License: MIT + file LICENSE
URL: https://github.com/SisiShao/TemporalForest
BugReports: https://github.com/SisiShao/TemporalForest/issues
Encoding: UTF-8
Language: en-US
RoxygenNote: 7.3.3
Imports: WGCNA, dynamicTreeCut, flashClust, glmertree, partykit, stats, graphics, grDevices,
Suggests: knitr, rmarkdown, igraph, Matrix, MASS
VignetteBuilder: knitr
NeedsCompilation: no
Packaged: 2025-12-17 08:48:16 UTC; sisishao
Author: Sisi Shao ORCID iD [aut, cre], Jason H. Moore ORCID iD [aut], Christina M. Ramirez ORCID iD [aut]
Maintainer: Sisi Shao <sisishao@g.ucla.edu>
Depends: R (≥ 3.5.0)
Repository: CRAN
Date/Publication: 2025-12-22 17:30:02 UTC

Get Split Variable Names from a partykit Tree (Internal)

Description

Extracts the names of the variables used in the splits of a tree object.

Usage

.list.rules.party_safe(tree)

Arguments

tree

A partykit tree object.

Value

A character vector of unique variable names used in splits.

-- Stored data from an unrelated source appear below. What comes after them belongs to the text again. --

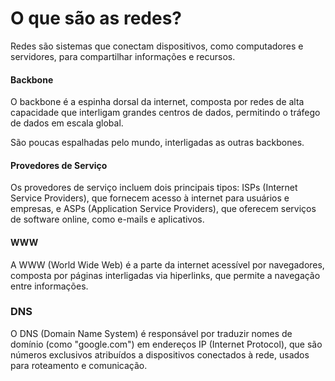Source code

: # O que são as redes?
Redes são sistemas que conectam dispositivos, como computadores e servidores, para compartilhar informações e recursos.

#### Backbone
O backbone é a espinha dorsal da internet, composta por redes de alta capacidade que interligam grandes centros de dados, permitindo o tráfego de dados em escala global.

São poucas espalhadas pelo mundo, interligadas as outras backbones.

#### Provedores de Serviço
Os provedores de serviço incluem dois principais tipos: ISPs (Internet Service Providers), que fornecem acesso à internet para usuários e empresas, e ASPs (Application Service Providers), que oferecem serviços de software online, como e-mails e aplicativos.

#### WWW
A WWW (World Wide Web) é a parte da internet acessível por navegadores, composta por páginas interligadas via hiperlinks, que permite a navegação entre informações.

### DNS
O DNS (Domain Name System) é responsável por traduzir nomes de domínio (como "google.com") em endereços IP (Internet Protocol), que são números exclusivos atribuídos a dispositivos conectados à rede, usados para roteamento e comunicação.



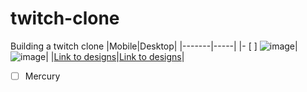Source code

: # twitch-clone
Building a twitch clone
|Mobile|Desktop|
|-------|-----|
|- [ ] ![image](https://user-images.githubusercontent.com/5092953/74123765-ebb07d80-4c23-11ea-9786-e0191f0481f3.png)|![image](https://user-images.githubusercontent.com/5092953/74123740-d2a7cc80-4c23-11ea-9a15-756646e55e08.png)|
|[Link to designs](https://app.zeplin.io/project/5e251e6f550008583c7b250a/screen/5e251ec3444ae12ba6039a71)|[Link to designs](https://app.zeplin.io/project/5e251e6f550008583c7b250a/screen/5e251ec2e72fbe53bb56d80a)|

- [ ] Mercury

Core Temporal Forest Algorithm (Internal)

Description

This is the internal workhorse function called by the temporal_forest wrapper. It is not intended for direct use by end-users.

Usage

TemporalTree_time(
  data,
  A_combined,
  fixed_regress = NULL,
  fixed_split = NULL,
  var_select = NULL,
  cluster = NULL,
  maxdepth_factor_screen = 0.04,
  maxdepth_factor_select = 0.5,
  use_fuzzy = TRUE,
  minsize_multiplier = 1,
  alpha_screen = 0.2,
  alpha_select = 0.05,
  alpha_predict = 0.05,
  minClusterSize = 4,
  n_boot_screen = 50,
  keep_fraction_screen = 0.2,
  n_boot_select = 100,
  number_selected_final = 10
)

Calculate Feature Selection Metrics

Description

Computes TP, FP, FN, TN, Sensitivity, Specificity, Precision, and F1-Score.

Usage

calculate_fs_metrics_cv(
  selected_vars,
  true_vars_global,
  total_feature_count_p_val
)

Arguments

selected_vars

A character vector of selected variable names.

true_vars_global

A character vector of the true variable names.

total_feature_count_p_val

The total number of candidate features (p).

Details

The function handles edge cases where the number of true positives, false positives, or false negatives is zero to avoid division-by-zero errors in precision, sensitivity, and F1-score calculations.

Value

A list containing the following numeric elements:

Note

Inputs are character vectors; no NA imputation is performed. Division by zero is guarded with 0-valued metrics as documented.

Examples

# --- Example for an internal function ---
# Imagine our model selected 3 variables: V1, V2, and V10
selected <- c("V1", "V2", "V10")

# And the "true" important variables were V1, V2, V3, and V4
true_set <- c("V1", "V2", "V3", "V4")

# And the total pool of variables was 50
p <- 50

# Calculate the performance metrics
metrics <- calculate_fs_metrics_cv(
  selected_vars = selected,
  true_vars_global = true_set,
  total_feature_count_p_val = p
)

print(metrics)
#> Expected output:
#> $TP
#> [1] 2
#> $FP
#> [1] 1
#> $FN
#> [1] 2
#> $TN
#> [1] 45
#> $Sens
#> [1] 0.5
#> $Spec
#> [1] 0.9782609
#> $Prec
#> [1] 0.6666667
#> $F1
#> [1] 0.5714286
#> $N_Selected
#> [1] 3

Calculate Prediction Metrics

Description

Computes Root Mean Squared Error (RMSE) and R-squared.

Usage

calculate_pred_metrics_cv(predictions, actual)

Arguments

predictions

A numeric vector of model predictions.

actual

A numeric vector of the true outcome values.

Details

The function is robust to missing values (NA) within the input vectors, as they are removed prior to calculation (na.rm = TRUE). It also handles multiple edge cases, returning NA for both metrics if inputs are NULL, empty, contain only NAs, or are of unequal length. If the variance of actual values is near zero, R_squared is handled safely.

Value

A list containing the following numeric elements:

Note

Inputs are numeric vectors of equal length. NAs are removed via na.rm = TRUE; if inputs are NULL/empty/all-NA/length-mismatch, both metrics are returned as NA_real_.

Examples

# --- Example for an internal function ---
# Example predicted values from a model
predicted_values <- c(2.5, 3.8, 6.1, 7.9)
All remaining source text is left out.